Available data:
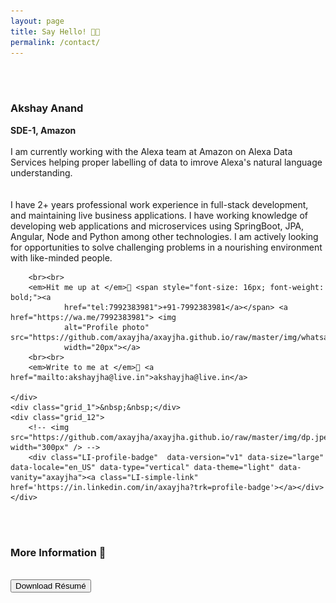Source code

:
 ```yaml
---
layout: page
title: Say Hello! 🤙🏼
permalink: /contact/
---
```


<br>
<br>
<div class="container_24">
    <div class="grid_9">
        <h3>Akshay Anand </h3>
        <b>SDE-1, Amazon</b><br><br>
        I am currently working with the Alexa team at Amazon on Alexa Data Services helping proper labelling of data to imrove Alexa's natural language understanding.
        <br>
        <br>
        <br>
        I have 2+ years professional work experience in full-stack development, and maintaining live
        business applications. I have working knowledge of developing web applications and microservices using
        SpringBoot, JPA, Angular, Node and Python among other
        technologies. I am actively looking for opportunities to solve challenging problems in a nourishing
        environment with like-minded people. 

        <br><br>
        <em>Hit me up at </em>📱 <span style="font-size: 16px; font-weight: bold;"><a
                href="tel:7992383981">+91-7992383981</a></span> <a href="https://wa.me/7992383981"> <img
                alt="Profile photo" src="https://github.com/axayjha/axayjha.github.io/raw/master/img/whatsapp.png"
                width="20px"></a>
        <br><br>
        <em>Write to me at </em>📧 <a href="mailto:akshayjha@live.in">akshayjha@live.in</a>

    </div>
    <div class="grid_1">&nbsp;&nbsp;</div>
    <div class="grid_12">
        <!-- <img src="https://github.com/axayjha/axayjha.github.io/raw/master/img/dp.jpeg" width="300px" /> -->
        <div class="LI-profile-badge"  data-version="v1" data-size="large" data-locale="en_US" data-type="vertical" data-theme="light" data-vanity="axayjha"><a class="LI-simple-link" href='https://in.linkedin.com/in/axayjha?trk=profile-badge'></a></div>
    </div>
</div>
<br>
<br>

### More Information 📜
<br>
<a href="https://github.com/axayjha/axayjha.github.io/raw/master/resume.pdf"> <button class="btn"><em
            class="fa fa-download"></em> Download Résumé</button></a>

Your objective:
Please copy the data shown above, line by line and exactly, omitting the images.

Solution for this task:
Source code

:
 ```yaml
---
layout: page
title: Say Hello! 🤙🏼
permalink: /contact/
---
```


<br>
<br>
<div class="container_24">
    <div class="grid_9">
        <h3>Akshay Anand </h3>
        <b>SDE-1, Amazon</b><br><br>
        I am currently working with the Alexa team at Amazon on Alexa Data Services helping proper labelling of data to imrove Alexa's natural language understanding.
        <br>
        <br>
        <br>
        I have 2+ years professional work experience in full-stack development, and maintaining live
        business applications. I have working knowledge of developing web applications and microservices using
        SpringBoot, JPA, Angular, Node and Python among other
        technologies. I am actively looking for opportunities to solve challenging problems in a nourishing
        environment with like-minded people. 

        <br><br>
        <em>Hit me up at </em>📱 <span style="font-size: 16px; font-weight: bold;"><a
                href="tel:7992383981">+91-7992383981</a></span> <a href="https://wa.me/7992383981"> <img
                alt="Profile photo" src="https://github.com/axayjha/axayjha.github.io/raw/master/img/whatsapp.png"
                width="20px"></a>
        <br><br>
        <em>Write to me at </em>📧 <a href="mailto:akshayjha@live.in">akshayjha@live.in</a>

    </div>
    <div class="grid_1">&nbsp;&nbsp;</div>
    <div class="grid_12">
        <!-- <img src="https://github.com/axayjha/axayjha.github.io/raw/master/img/dp.jpeg" width="300px" /> -->
        <div class="LI-profile-badge"  data-version="v1" data-size="large" data-locale="en_US" data-type="vertical" data-theme="light" data-vanity="axayjha"><a class="LI-simple-link" href='https://in.linkedin.com/in/axayjha?trk=profile-badge'></a></div>
    </div>
</div>
<br>
<br>

### More Information 📜
<br>
<a href="https://github.com/axayjha/axayjha.github.io/raw/master/resume.pdf"> <button class="btn"><em
            class="fa fa-download"></em> Download Résumé</button></a>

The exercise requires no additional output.